* [SOURCE RECORDS]:
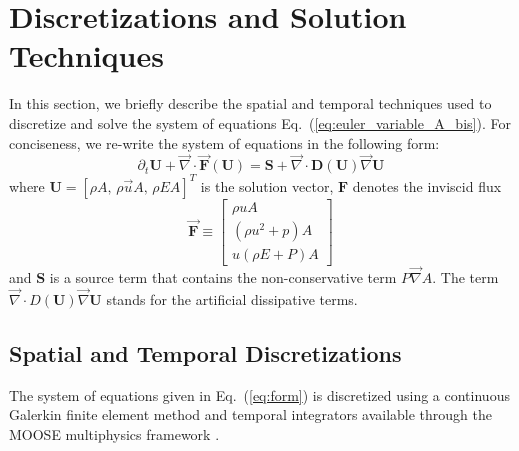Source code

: \documentclass[preprint,10pt]{elsarticle}
\renewcommand{\div}{\vec{\nabla}\! \cdot \!}
\newcommand{\grad}{\vec{\nabla}}
\newcommand{\eqt}[1]{Eq.~(\ref{#1})}                     %
\begin{document}
\section{Discretizations and Solution Techniques} \label{sec:solution_tech}

In this section, we briefly describe the spatial and temporal techniques used to discretize and solve the system of equations \eqt{eq:euler_variable_A_bis}. For conciseness, we re-write the system of equations in the following form:
\begin{equation}
\label{eq:form}
\partial_t \mathbf{U} + \div \vec{\mathbf{F}}\left( \mathbf{U} \right) = \mathbf{S} + \div \mathbf{D}(\mathbf{U}) \grad \mathbf{U}
\end{equation}
where $\mathbf{U}=[\rho A,\, \rho \vec{u} A,\, \rho E A]^T$ is the solution vector, $\mathbf{F}$ denotes the inviscid flux 
\begin{equation}
  \vec{\mathbf{F}} \equiv
  \begin{bmatrix}
    \rho u A                     \\
    \left(\rho u^2 + p\right) A  \\
    u (\rho E +P) A
  \end{bmatrix}
\end{equation}
and $\mathbf{S}$ is a source term that contains the non-conservative term $P\grad A$. The term $\div D(\mathbf{U}) \grad \mathbf{U}$ stands for the artificial dissipative terms. 

\subsection{Spatial and Temporal Discretizations} \label{sec:disc}
The system of equations given in \eqt{eq:form} is discretized using a continuous Galerkin finite element method and temporal integrators available through the MOOSE multiphysics framework \cite{MOOSE}.
\end{document}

* [TASK ITEM]: Copy all lines above containing the string "label".

* [RESPONSE TO THIS TASK]:
\section{Discretizations and Solution Techniques} \label{sec:solution_tech}
\label{eq:form}
\subsection{Spatial and Temporal Discretizations} \label{sec:disc}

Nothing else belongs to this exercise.